» **DATA EXTRACT**:
==========
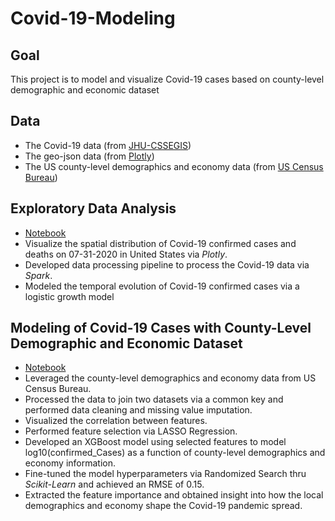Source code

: # Covid-19-Modeling

## Goal
This project is to model and visualize Covid-19 cases based on county-level demographic and economic dataset

## Data
- The Covid-19 data (from [JHU-CSSEGIS](https://github.com/CSSEGISandData/COVID-19))
- The geo-json data (from [Plotly](https://github.com/plotly/datasets))
- The US county-level demographics and economy data (from [US Census Bureau](https://www.census.gov/data.html))


## Exploratory Data Analysis
- [Notebook](https://github.com/minaxixi/Covid-19-Modeling/blob/master/covid_19_EDA.ipynb)
- Visualize the spatial distribution of Covid-19 confirmed cases and deaths on 07-31-2020 in United States via *Plotly*.
- Developed data processing pipeline to process the Covid-19 data via *Spark*.
- Modeled the temporal evolution of Covid-19 confirmed cases via a logistic growth model

## Modeling of Covid-19 Cases with County-Level Demographic and Economic Dataset
- [Notebook](https://github.com/minaxixi/Covid-19-Modeling/blob/master/covid_19_modeling.ipynb)
- Leveraged the county-level demographics and economy data from US Census Bureau.
- Processed the data to join two datasets via a common key and performed data cleaning and missing value imputation.
- Visualized the correlation between features.
- Performed feature selection via LASSO Regression.
- Developed an XGBoost model using selected features to model log10(confirmed_Cases) as a function of county-level demographics and economy information.
- Fine-tuned the model hyperparameters via Randomized Search thru *Scikit-Learn* and achieved an RMSE of 0.15.
- Extracted the feature importance and obtained insight into how the local demographics and economy shape the Covid-19 pandemic spread.
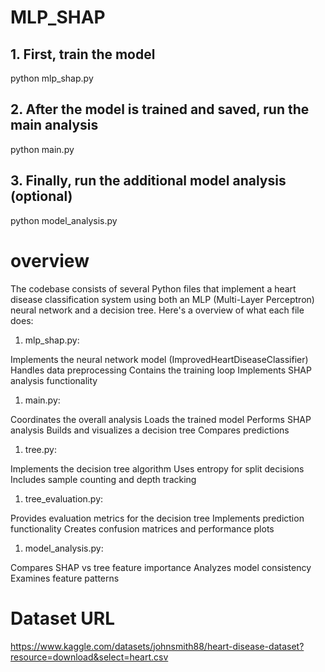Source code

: # MLP_SHAP
## 1. First, train the model
python mlp_shap.py

## 2. After the model is trained and saved, run the main analysis
python main.py

## 3. Finally, run the additional model analysis (optional)
python model_analysis.py

# overview
The codebase consists of several Python files that implement a heart disease classification system using both an MLP (Multi-Layer Perceptron) neural network and a decision tree. Here's a overview of what each file does:
1. mlp_shap.py:

Implements the neural network model (ImprovedHeartDiseaseClassifier)
Handles data preprocessing
Contains the training loop
Implements SHAP analysis functionality


1. main.py:

Coordinates the overall analysis
Loads the trained model
Performs SHAP analysis
Builds and visualizes a decision tree
Compares predictions


1. tree.py:

Implements the decision tree algorithm
Uses entropy for split decisions
Includes sample counting and depth tracking


1. tree_evaluation.py:

Provides evaluation metrics for the decision tree
Implements prediction functionality
Creates confusion matrices and performance plots

1. model_analysis.py:

Compares SHAP vs tree feature importance
Analyzes model consistency
Examines feature patterns

# Dataset URL
https://www.kaggle.com/datasets/johnsmith88/heart-disease-dataset?resource=download&select=heart.csv

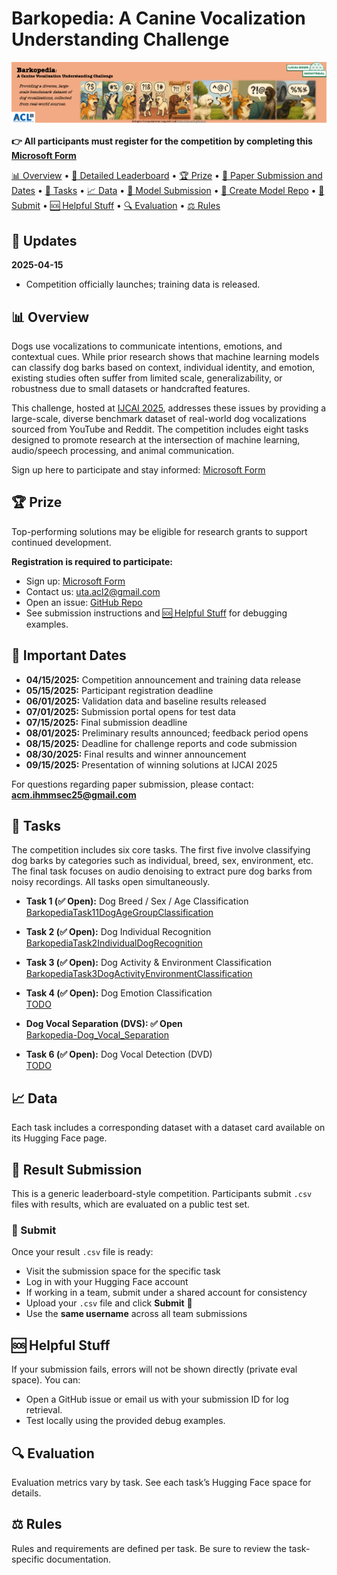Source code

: # Barkopedia: A Canine Vocalization Understanding Challenge <!-- omit from toc -->

<img src="../static/images/overall_banner.png" width="900px">

**👉 All participants must register for the competition by completing this [Microsoft Form](https://forms.office.com/r/0ZmFjYnW2p)**

[📊 Overview](#overview) • [🥇 Detailed Leaderboard](#-detailed-leaderboard) • [🏆 Prize](#-prize) • [📜 Paper Submission and Dates](#-paper-submission-and-dates) • [📝 Tasks](#-tasks) • [📈 Data](#-data) • [🤖 Model Submission](#-model-submission) • [📂 Create Model Repo](#-create-model-repo) • [🔘 Submit](#-submit) • [🆘 Helpful Stuff](#-helpful-stuff) • [🔍 Evaluation](#-evaluation) • [⚖️ Rules](#️-rules)

## 📣 Updates

**2025-04-15**  
- Competition officially launches; training data is released.

## 📊 Overview

Dogs use vocalizations to communicate intentions, emotions, and contextual cues. While prior research shows that machine learning models can classify dog barks based on context, individual identity, and emotion, existing studies often suffer from limited scale, generalizability, or robustness due to small datasets or handcrafted features.

This challenge, hosted at [IJCAI 2025](https://2025.ijcai.org/), addresses these issues by providing a large-scale, diverse benchmark dataset of real-world dog vocalizations sourced from YouTube and Reddit. The competition includes eight tasks designed to promote research at the intersection of machine learning, audio/speech processing, and animal communication.

Sign up here to participate and stay informed: [Microsoft Form](https://forms.office.com/r/0ZmFjYnW2p)

<!-- ## 🥇 Detailed Leaderboard
[Public Leaderboard](https://safe-challenge-leaderboard-public.hf.space)
<iframe
	src="https://safe-challenge-leaderboard-public.hf.space"
	frameborder="0"
	width="850"
	height="450"
></iframe> 
-->

## 🏆 Prize

Top-performing solutions may be eligible for research grants to support continued development.

**Registration is required to participate:**
- Sign up: [Microsoft Form](https://forms.office.com/r/0ZmFjYnW2p)
- Contact us: uta.acl2@gmail.com
- Open an issue: [GitHub Repo](https://github.com/uta-acl2/Barkopedia)
- See submission instructions and [🆘 Helpful Stuff](#-helpful-stuff) for debugging examples.

## 📜 Important Dates

- **04/15/2025:** Competition announcement and training data release  
- **05/15/2025:** Participant registration deadline  
- **06/01/2025:** Validation data and baseline results released  
- **07/01/2025:** Submission portal opens for test data  
- **07/15/2025:** Final submission deadline  
- **08/01/2025:** Preliminary results announced; feedback period opens  
- **08/15/2025:** Deadline for challenge reports and code submission  
- **08/30/2025:** Final results and winner announcement  
- **09/15/2025:** Presentation of winning solutions at IJCAI 2025

For questions regarding paper submission, please contact: **acm.ihmmsec25@gmail.com**

## 📝 Tasks

The competition includes six core tasks. The first five involve classifying dog barks by categories such as individual, breed, sex, environment, etc. The final task focuses on audio denoising to extract pure dog barks from noisy recordings. All tasks open simultaneously.

- **Task 1 (✅ Open):** Dog Breed / Sex / Age Classification  
  [BarkopediaTask11DogAgeGroupClassification](https://huggingface.co/spaces/ArlingtonCL2/BarkopediaTask11DogAgeGroupClassification)

- **Task 2 (✅ Open):** Dog Individual Recognition  
  [BarkopediaTask2IndividualDogRecognition](https://huggingface.co/spaces/ArlingtonCL2/BarkopediaTask2IndividualDogRecognition)

- **Task 3 (✅ Open):** Dog Activity & Environment Classification  
  [BarkopediaTask3DogActivityEnvironmentClassification](https://huggingface.co/spaces/ArlingtonCL2/BarkopediaTask3DogActivityEnvironmentClassification)

- **Task 4 (✅ Open):** Dog Emotion Classification  
  [TODO](https://huggingface.co/spaces/ArlingtonCL2/BarkopediaTask3DogActivityEnvironmentClassification)

- **Dog Vocal Separation (DVS): ✅ Open** \
  [Barkopedia-Dog_Vocal_Separation](https://huggingface.co/spaces/ArlingtonCL2/Barkopedia-Dog_Vocal_Separation)

- **Task 6 (✅ Open):** Dog Vocal Detection (DVD)  
  [TODO](https://huggingface.co/spaces/safe-challenge/SAFEChallengeTask2)

## 📈 Data

Each task includes a corresponding dataset with a dataset card available on its Hugging Face page.

## 🤖 Result Submission

This is a generic leaderboard-style competition. Participants submit `.csv` files with results, which are evaluated on a public test set.

### 🔘 Submit

Once your result `.csv` file is ready:

- Visit the submission space for the specific task  
- Log in with your Hugging Face account  
- If working in a team, submit under a shared account for consistency  
- Upload your `.csv` file and click **Submit** 🎉  
- Use the **same username** across all team submissions

## 🆘 Helpful Stuff

If your submission fails, errors will not be shown directly (private eval space). You can:
- Open a GitHub issue or email us with your submission ID for log retrieval.
- Test locally using the provided debug examples.

## 🔍 Evaluation

Evaluation metrics vary by task. See each task’s Hugging Face space for details.

## ⚖️ Rules

Rules and requirements are defined per task. Be sure to review the task-specific documentation.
==========
» **TASK TO COMPLETE**: As you read the records above, find each line that contains "blob" and copy it.

» **RESULT OF THIS EXERCISE**:
- [Notebook](https://github.com/minaxixi/Covid-19-Modeling/blob/master/covid_19_EDA.ipynb)
- [Notebook](https://github.com/minaxixi/Covid-19-Modeling/blob/master/covid_19_modeling.ipynb)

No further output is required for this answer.